The rise in global environmental awareness and stricter environmental policies have prompted the mechanical processing industry to adopt more eco-friendly manufacturing methods. On one hand, energy-efficient machine tools are being developed to reduce energy consumption. On the other hand, dry cutting and minimal quantity lubrication, among other green cutting technologies, are being promoted to decrease the use of cutting fluids and waste liquid emissions. Additionally, efforts are being made to enhance the recycling and reuse of swarf, thereby improving resource utilization.
High precision and ultra-precision machining: The demand for component accuracy in high-end fields such as aerospace, semiconductors, and optics continues to increase, and future mechanical processing will move towards nanometer levels and beyond.
Advancing towards higher precision: Developing ultra-precision grinding, polishing, and special processing technologies such as ion beam and electron beam machining to meet the high-precision and complex shape component manufacturing needs in these fields, such as the ultra-precision processing of silicon wafers in semiconductor chip manufacturing.
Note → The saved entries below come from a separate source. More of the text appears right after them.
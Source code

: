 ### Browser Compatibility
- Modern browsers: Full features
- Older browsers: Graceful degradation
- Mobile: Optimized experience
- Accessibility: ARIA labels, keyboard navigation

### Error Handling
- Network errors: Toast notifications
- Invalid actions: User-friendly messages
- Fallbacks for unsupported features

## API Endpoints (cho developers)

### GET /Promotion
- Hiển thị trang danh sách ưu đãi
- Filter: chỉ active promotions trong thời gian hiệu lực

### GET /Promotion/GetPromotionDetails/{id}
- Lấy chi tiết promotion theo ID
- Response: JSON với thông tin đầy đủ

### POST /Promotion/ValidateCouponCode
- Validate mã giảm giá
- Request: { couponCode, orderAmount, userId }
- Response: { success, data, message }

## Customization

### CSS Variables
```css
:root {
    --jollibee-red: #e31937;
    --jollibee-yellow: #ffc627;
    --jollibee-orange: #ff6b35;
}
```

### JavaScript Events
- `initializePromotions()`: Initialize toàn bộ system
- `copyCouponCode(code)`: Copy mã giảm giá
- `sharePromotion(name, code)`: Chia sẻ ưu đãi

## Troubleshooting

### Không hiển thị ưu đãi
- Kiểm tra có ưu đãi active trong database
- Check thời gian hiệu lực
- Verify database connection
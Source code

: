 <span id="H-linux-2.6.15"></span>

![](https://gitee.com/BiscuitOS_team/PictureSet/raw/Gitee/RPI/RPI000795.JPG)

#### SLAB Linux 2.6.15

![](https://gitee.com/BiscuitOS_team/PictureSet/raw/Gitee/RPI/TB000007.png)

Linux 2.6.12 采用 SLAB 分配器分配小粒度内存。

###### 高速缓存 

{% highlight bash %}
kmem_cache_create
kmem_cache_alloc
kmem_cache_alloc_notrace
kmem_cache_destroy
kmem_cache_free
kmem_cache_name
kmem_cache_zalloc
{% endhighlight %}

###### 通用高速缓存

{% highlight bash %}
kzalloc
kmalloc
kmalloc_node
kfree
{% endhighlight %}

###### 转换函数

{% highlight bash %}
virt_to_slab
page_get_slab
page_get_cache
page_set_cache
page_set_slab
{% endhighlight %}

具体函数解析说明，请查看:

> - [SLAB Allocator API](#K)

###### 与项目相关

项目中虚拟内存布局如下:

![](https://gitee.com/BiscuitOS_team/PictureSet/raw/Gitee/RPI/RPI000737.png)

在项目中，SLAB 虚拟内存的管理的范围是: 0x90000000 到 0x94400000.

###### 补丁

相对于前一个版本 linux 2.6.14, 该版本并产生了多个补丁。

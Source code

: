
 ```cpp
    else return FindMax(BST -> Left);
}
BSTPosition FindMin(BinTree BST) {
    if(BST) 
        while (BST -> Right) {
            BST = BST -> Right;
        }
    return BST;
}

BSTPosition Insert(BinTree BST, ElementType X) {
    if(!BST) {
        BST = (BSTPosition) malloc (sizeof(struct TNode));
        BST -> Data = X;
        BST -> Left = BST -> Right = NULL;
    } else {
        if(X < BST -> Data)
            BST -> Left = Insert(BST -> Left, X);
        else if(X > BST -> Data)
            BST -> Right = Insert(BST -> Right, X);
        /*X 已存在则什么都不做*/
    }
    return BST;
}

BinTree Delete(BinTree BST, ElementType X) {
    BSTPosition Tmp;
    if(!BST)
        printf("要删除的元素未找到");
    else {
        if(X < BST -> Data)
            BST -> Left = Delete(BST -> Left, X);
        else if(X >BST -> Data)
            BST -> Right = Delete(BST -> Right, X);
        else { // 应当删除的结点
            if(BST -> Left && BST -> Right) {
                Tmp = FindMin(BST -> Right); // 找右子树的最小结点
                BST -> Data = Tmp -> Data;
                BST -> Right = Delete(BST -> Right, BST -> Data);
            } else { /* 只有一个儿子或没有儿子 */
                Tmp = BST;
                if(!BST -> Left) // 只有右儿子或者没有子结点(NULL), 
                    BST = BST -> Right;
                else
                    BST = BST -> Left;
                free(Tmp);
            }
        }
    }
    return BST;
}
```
Integration of additive manufacturing and traditional machining: Additive manufacturing (3D printing) can produce complex structure components but has limitations in material properties and production efficiency. In the future, it will complement traditional mechanical machining by first using 3D printing to create complex shape blanks and then performing precise machining through traditional methods to enhance product performance and production efficiency, which will be applied in the manufacture of complex parts for aero-engine components. Personalized customization and flexible production: Consumer demand is increasingly diverse, requiring mechanical processing enterprises to have stronger flexible production capabilities to quickly respond to small batch and multi-variety order demands. Through Flexible Manufacturing Systems (FMS), different products can be rapidly switched for production to meet customer personalized customization requirements, such as the production of customized medical devices. Cross-industry integration and service-oriented transformation: The mechanical processing industry will deeply integrate with other industries, such as combining with electronic information technology to develop intelligent equipment.